As ever, the truth lies somewhere between these extremes. Even the most stable and legitimate states have had not just criminal underworlds, but also autonomous wielders of violence both within and without the law, from the USA’s Ku Klux Klan and the Pinkertons to Britain’s Protestant Irish Black and Tans and East India Company, with its own armies and fleets. The state has always been willing to outsource violence in the name of economy or deniability.
Furthermore, the borderlines between warfighting, policing, predation and profit were ever hazy. Rome’s legions were generally the closest thing to a police force in the provinces they conquered. The Opium Wars of 1939-42 and 1856-60 were fought explicitly to maintain the drug trade. Indeed, in general nineteenth-century European generals fought colonial wars with half an eye to the profits from looting and imperial conflicts were often waged against warlords and bandit chieftains instead of states and tribes. Nonetheless, something has changed. The rise of the modern state and the post-Westphalian order seemed for a while to promise an era of clarity. Police policed, soldiers fought; states taxed and criminals stole. There were exceptions, many of them, but they were considered anachronisms, aberrations and, ultimately, failures of the state.
Since then, the increasingly—almost overwhelmingly—complex challenges facing the state and the retreat of collectivist ideals has nurtured a growing willingness to place what once seemed to be central public functions in the hands of private agencies. Meanwhile, globalization has led to the rise of a growing transnational market in a range of services and commodities, including violence, coercion, crime and corruption. Organized crime has been around as long as organized society, but it has never been so extensive, dynamic or pervasive. Furthermore, the ways that crime and war are intertwined have never been so obvious, from the ways insurgents buy their arsenals and pay their fighters with funds raised through drug trafficking and protection racketeering, to the extent to which populations rendered destitute through conflict are easy prey for criminals—or else are forced into criminal activities themselves.

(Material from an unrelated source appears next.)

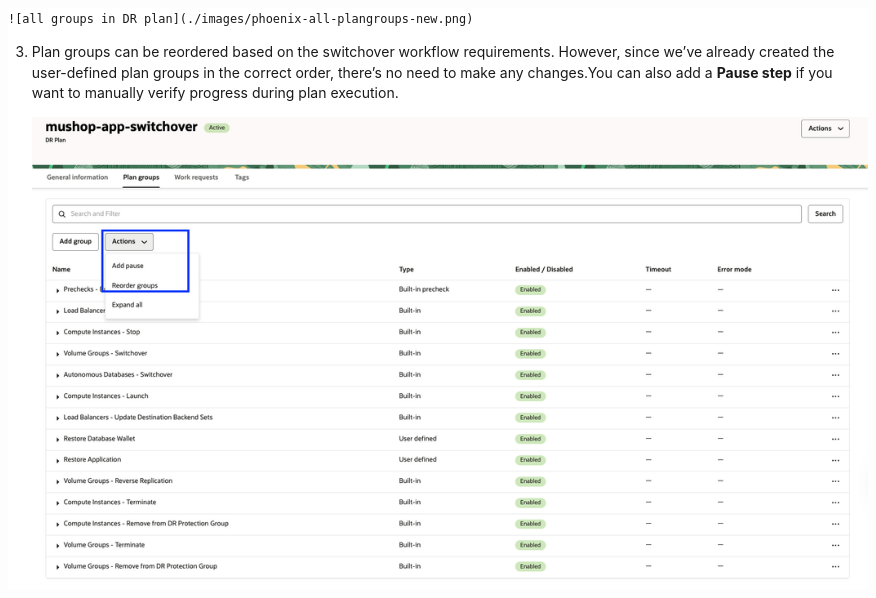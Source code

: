     ![all groups in DR plan](./images/phoenix-all-plangroups-new.png)

3.  Plan groups can be reordered based on the switchover workflow requirements. However, since we’ve already created the user-defined plan groups in the correct order, there’s no need to make any changes.You can also add a **Pause step** if you want to manually verify progress during plan execution. 

    ![reorder dr plan group](./images/phoenix-reorder-groups-new.png)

The outcome is not coherence, but the opposite. Roy Godson has described the rise of a “political-criminal nexus… the concentration and fusion of political and criminal power.” In practice, though, what is emerging is less of a nexus and more of a global market, able to reflect very specific local political, social and economic conditions but also able to draw on increasingly mobile and fluid sources of criminal and coercive capacity.
Recommended Reading:
Transnational Organized Crime Threat Assessment
The UN Office on Drugs & Crime’s 2010 report, the first of its kind, set out to “connect the dots between regions,” highlight illicit markets and major trafficking routes and demonstrate “the ways and means international mafias have grown into an international problem.” In the process, it provided a comprehensive guide to the scale of the challenge.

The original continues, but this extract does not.